Elles disaient que ces gens là étaient en conflit avec les vivants, et non pas
avec les morts, et pourquoi attaqueraient-ils une jeune femme et un petit
enfant. Oui, pourquoi ? Elle avait oubliée que souvent la violence n’a pas
besoin de raison pour éclater, et que certains contextes poussent les hommes à faire des choses insensées. La
guère était de ceux là. Il faisait beau ce jour là, mais les rues n’étaient pas
très animées. Le cimetière était loin de la maison, trop loin pour mes petites
jambes qui commençaient à flancher. Déjà, ma mère qui me tenait la main, avait
du me tirer deux ou trois fois, et nous n’étions qu’à mi-distance. Elle se
décida à me prendre dans ses bras, puis me reposa quand nous fûmes arrivé
devant le long mur d’enceinte du cimetière. Celui-ci donnait sur une large
place écrasée de soleil. En face, il y avait un bar, et trois militaires
étaient attablés à la terrasse. Ils discutaient sous un parasol et sirotaient
leurs anisettes. Ma mère avait observé un moment se mur avec une forte envie de
pleurer : au dessus de celui-ci couraient des mauvaises herbes. C’était le
signe de l’abandon du lieu. L’endroit avait été de tout temps très bien
entretenu, et maintenant celui-ci devait ressembler à une « forêt
vierge ». La peur avait fait que les vivants semblaient avoir oublier
leurs morts. Elle en était là de ses réflexions, quand soudain une bande de
jeunes arabes apparurent sur le faîte du mur. Ils criaient très forts et nous
insultaient, puis ils nous jetèrent des pierres. L’attaque avait été si
soudaine ! Alors, par réflexe, ma mère m’entoura de ses bras pour me
protéger, puis pivota sur elle-même pour chercher de l’aide auprès des
militaires. Ceux ci rigolaient très fort (il devaient ce croire dans un film)

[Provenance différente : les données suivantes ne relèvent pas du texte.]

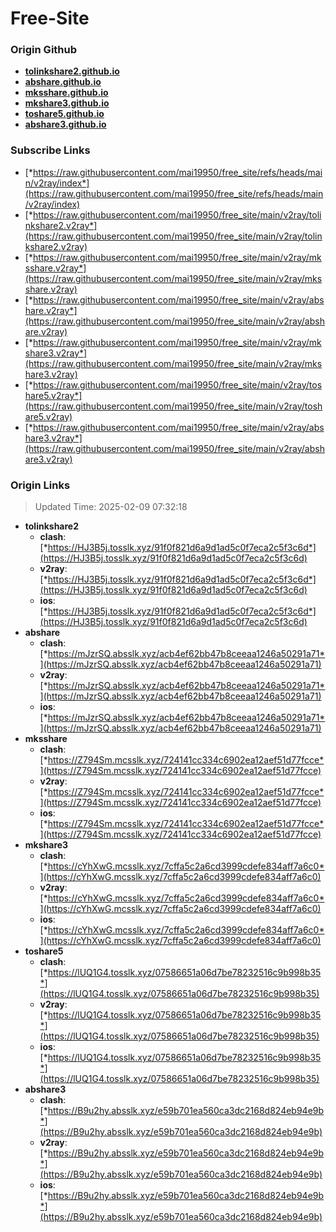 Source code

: # Free-Site

### Origin Github

- [**tolinkshare2.github.io**](https://github.com/tolinkshare2/tolinkshare2.github.io)
- [**abshare.github.io**](https://github.com/abshare/abshare.github.io)
- [**mksshare.github.io**](https://github.com/mksshare/mksshare.github.io)
- [**mkshare3.github.io**](https://github.com/mkshare3/mkshare3.github.io)
- [**toshare5.github.io**](https://github.com/toshare5/toshare5.github.io)
- [**abshare3.github.io**](https://github.com/abshare3/abshare3.github.io)

### Subscribe Links

- [*https://raw.githubusercontent.com/mai19950/free_site/refs/heads/main/v2ray/index*](https://raw.githubusercontent.com/mai19950/free_site/refs/heads/main/v2ray/index)
- [*https://raw.githubusercontent.com/mai19950/free_site/main/v2ray/tolinkshare2.v2ray*](https://raw.githubusercontent.com/mai19950/free_site/main/v2ray/tolinkshare2.v2ray)
- [*https://raw.githubusercontent.com/mai19950/free_site/main/v2ray/mksshare.v2ray*](https://raw.githubusercontent.com/mai19950/free_site/main/v2ray/mksshare.v2ray)
- [*https://raw.githubusercontent.com/mai19950/free_site/main/v2ray/abshare.v2ray*](https://raw.githubusercontent.com/mai19950/free_site/main/v2ray/abshare.v2ray)
- [*https://raw.githubusercontent.com/mai19950/free_site/main/v2ray/mkshare3.v2ray*](https://raw.githubusercontent.com/mai19950/free_site/main/v2ray/mkshare3.v2ray)
- [*https://raw.githubusercontent.com/mai19950/free_site/main/v2ray/toshare5.v2ray*](https://raw.githubusercontent.com/mai19950/free_site/main/v2ray/toshare5.v2ray)
- [*https://raw.githubusercontent.com/mai19950/free_site/main/v2ray/abshare3.v2ray*](https://raw.githubusercontent.com/mai19950/free_site/main/v2ray/abshare3.v2ray)

### Origin Links

> Updated Time: 2025-02-09 07:32:18

- **tolinkshare2**
  - **clash**: [*https://HJ3B5j.tosslk.xyz/91f0f821d6a9d1ad5c0f7eca2c5f3c6d*](https://HJ3B5j.tosslk.xyz/91f0f821d6a9d1ad5c0f7eca2c5f3c6d)
  - **v2ray**: [*https://HJ3B5j.tosslk.xyz/91f0f821d6a9d1ad5c0f7eca2c5f3c6d*](https://HJ3B5j.tosslk.xyz/91f0f821d6a9d1ad5c0f7eca2c5f3c6d)
  - **ios**: [*https://HJ3B5j.tosslk.xyz/91f0f821d6a9d1ad5c0f7eca2c5f3c6d*](https://HJ3B5j.tosslk.xyz/91f0f821d6a9d1ad5c0f7eca2c5f3c6d)
- **abshare**
  - **clash**: [*https://mJzrSQ.absslk.xyz/acb4ef62bb47b8ceeaa1246a50291a71*](https://mJzrSQ.absslk.xyz/acb4ef62bb47b8ceeaa1246a50291a71)
  - **v2ray**: [*https://mJzrSQ.absslk.xyz/acb4ef62bb47b8ceeaa1246a50291a71*](https://mJzrSQ.absslk.xyz/acb4ef62bb47b8ceeaa1246a50291a71)
  - **ios**: [*https://mJzrSQ.absslk.xyz/acb4ef62bb47b8ceeaa1246a50291a71*](https://mJzrSQ.absslk.xyz/acb4ef62bb47b8ceeaa1246a50291a71)
- **mksshare**
  - **clash**: [*https://Z794Sm.mcsslk.xyz/724141cc334c6902ea12aef51d77fcce*](https://Z794Sm.mcsslk.xyz/724141cc334c6902ea12aef51d77fcce)
  - **v2ray**: [*https://Z794Sm.mcsslk.xyz/724141cc334c6902ea12aef51d77fcce*](https://Z794Sm.mcsslk.xyz/724141cc334c6902ea12aef51d77fcce)
  - **ios**: [*https://Z794Sm.mcsslk.xyz/724141cc334c6902ea12aef51d77fcce*](https://Z794Sm.mcsslk.xyz/724141cc334c6902ea12aef51d77fcce)
- **mkshare3**
  - **clash**: [*https://cYhXwG.mcsslk.xyz/7cffa5c2a6cd3999cdefe834aff7a6c0*](https://cYhXwG.mcsslk.xyz/7cffa5c2a6cd3999cdefe834aff7a6c0)
  - **v2ray**: [*https://cYhXwG.mcsslk.xyz/7cffa5c2a6cd3999cdefe834aff7a6c0*](https://cYhXwG.mcsslk.xyz/7cffa5c2a6cd3999cdefe834aff7a6c0)
  - **ios**: [*https://cYhXwG.mcsslk.xyz/7cffa5c2a6cd3999cdefe834aff7a6c0*](https://cYhXwG.mcsslk.xyz/7cffa5c2a6cd3999cdefe834aff7a6c0)
- **toshare5**
  - **clash**: [*https://lUQ1G4.tosslk.xyz/07586651a06d7be78232516c9b998b35*](https://lUQ1G4.tosslk.xyz/07586651a06d7be78232516c9b998b35)
  - **v2ray**: [*https://lUQ1G4.tosslk.xyz/07586651a06d7be78232516c9b998b35*](https://lUQ1G4.tosslk.xyz/07586651a06d7be78232516c9b998b35)
  - **ios**: [*https://lUQ1G4.tosslk.xyz/07586651a06d7be78232516c9b998b35*](https://lUQ1G4.tosslk.xyz/07586651a06d7be78232516c9b998b35)
- **abshare3**
  - **clash**: [*https://B9u2hy.absslk.xyz/e59b701ea560ca3dc2168d824eb94e9b*](https://B9u2hy.absslk.xyz/e59b701ea560ca3dc2168d824eb94e9b)
  - **v2ray**: [*https://B9u2hy.absslk.xyz/e59b701ea560ca3dc2168d824eb94e9b*](https://B9u2hy.absslk.xyz/e59b701ea560ca3dc2168d824eb94e9b)
  - **ios**: [*https://B9u2hy.absslk.xyz/e59b701ea560ca3dc2168d824eb94e9b*](https://B9u2hy.absslk.xyz/e59b701ea560ca3dc2168d824eb94e9b)
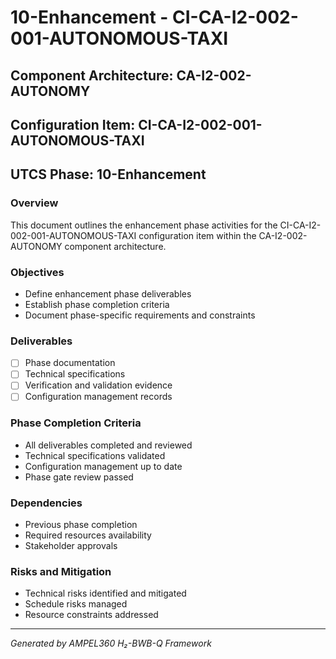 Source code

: # 10-Enhancement - CI-CA-I2-002-001-AUTONOMOUS-TAXI

## Component Architecture: CA-I2-002-AUTONOMY
## Configuration Item: CI-CA-I2-002-001-AUTONOMOUS-TAXI
## UTCS Phase: 10-Enhancement

### Overview
This document outlines the enhancement phase activities for the CI-CA-I2-002-001-AUTONOMOUS-TAXI configuration item within the CA-I2-002-AUTONOMY component architecture.

### Objectives
- Define enhancement phase deliverables
- Establish phase completion criteria
- Document phase-specific requirements and constraints

### Deliverables
- [ ] Phase documentation
- [ ] Technical specifications
- [ ] Verification and validation evidence
- [ ] Configuration management records

### Phase Completion Criteria
- All deliverables completed and reviewed
- Technical specifications validated
- Configuration management up to date
- Phase gate review passed

### Dependencies
- Previous phase completion
- Required resources availability
- Stakeholder approvals

### Risks and Mitigation
- Technical risks identified and mitigated
- Schedule risks managed
- Resource constraints addressed

---
*Generated by AMPEL360 H₂-BWB-Q Framework*
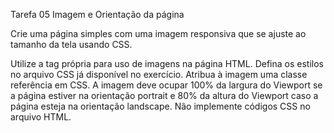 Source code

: Tarefa 05 Imagem e Orientação da página

Crie uma página simples com uma imagem responsiva que se ajuste ao tamanho da tela usando CSS.

Utilize a tag própria para uso de imagens na página HTML.
Defina os estilos no arquivo CSS já disponível no exercício.
Atribua à imagem uma classe referência em CSS.
A imagem deve ocupar 100% da largura do Viewport se a página estiver na orientação portrait e 80% da altura do Viewport caso a página esteja na orientação landscape.
Não implemente códigos CSS no arquivo HTML. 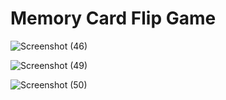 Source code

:# Memory Card Flip Game


![Screenshot (46)](https://github.com/nio2004/CSI-WEB-DEV/assets/131904030/5e426872-569c-4077-8d28-72c71b74ea1b)



![Screenshot (49)](https://github.com/nio2004/CSI-WEB-DEV/assets/131904030/9e012cd1-a1a1-4e13-a9d0-5d25819ee8ea)



![Screenshot (50)](https://github.com/nio2004/CSI-WEB-DEV/assets/131904030/d687f4a1-86ff-4827-bf4c-2bb6783f1563)







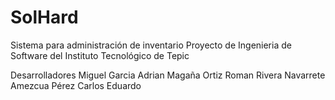 # SolHard
Sistema para administración de inventario
Proyecto de Ingenieria de Software  del Instituto Tecnológico de Tepic

Desarrolladores
Miguel Garcia
Adrian Magaña Ortiz
Roman Rivera Navarrete
Amezcua Pérez Carlos Eduardo
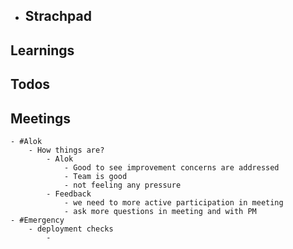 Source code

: - ## Strachpad
## Learnings
## Todos
## Meetings
	- #Alok
		- How things are?
			- Alok
				- Good to see improvement concerns are addressed
				- Team is good
				- not feeling any pressure
			- Feedback
				- we need to more active participation in meeting
				- ask more questions in meeting and with PM
	- #Emergency
		- deployment checks
			- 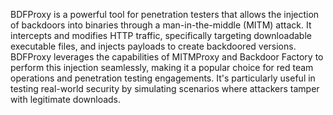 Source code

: BDFProxy is a powerful tool for penetration testers that allows the injection of backdoors into binaries through a man-in-the-middle (MITM) attack. It intercepts and modifies HTTP traffic, specifically targeting downloadable executable files, and injects payloads to create backdoored versions. BDFProxy leverages the capabilities of MITMProxy and Backdoor Factory to perform this injection seamlessly, making it a popular choice for red team operations and penetration testing engagements. It's particularly useful in testing real-world security by simulating scenarios where attackers tamper with legitimate downloads.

et ils ne consentirent à se lever que quand ma mère leur sortit deux ou trois
vérités, qui les avaient bien vexé. Ils avaient fait fuir les stupides et
agressifs gamins. Une pierre m’avait blessé au front et un peu de sang coulait,
mais la surprises et la peur m’avait tétanisé et je ne pleurai pas : les
sanglots restaient bloqué dans ma gorge. Après que je fus soigné et rassuré,
nous entreprîmes, escorté par nos têtes vides en uniformes, d’aller voir si
nous pouvions entrée dans le cimetière: un superbe cadenas condamnait
l’ouverture des grilles d’entrée. Il fallait trouver le gardien pour avoir une
chance de pénétrer dans l’enceinte. Il s’était barricadé chez lui. Après nous avoir dit que ce n’était pas
raisonnable d’aller là bas, mais qu’après tout ma mère était assez grande pour
décider de ce qu’elle avait à faire, il nous ouvrit les grilles. Notre escorte
de militaires d’opérette avait disparu depuis longtemps. Le gardien avait dit
qu’il ne pouvait pas nous aider à retrouver la tombe que nous cherchions, car
depuis longtemps plus personne n’entretenait l’endroit, et qu’il avait fini par
perdre ses points de repères, et que de toute façon il ne souhaitait pas nous
accompagner. Il ajouta que nous pouvions y aller si nous le voulions, qu’il y
avait un sceau plein d’eau là « en cas pour les fleurs », et que
quand nous aurions fini on avait qu’à pousser les grilles, et qu’il les
refermerait plus tard. Il était terrifié. Ma mère avait retrouvé la tombe et
avait fait ce qu’elle avait décidé de faire. Nous restâmes un long moment. Ma
mère avait beaucoup pleuré ce jour là.
Pendant cette période où nous étions seuls, ma mère pleurait
souvent et chaque fois je l’embrassai et lui disait : « Ne pleur pas
maman, tu es trop belle pour pleurer et quand je serai grand je me marierai
avec toi… ».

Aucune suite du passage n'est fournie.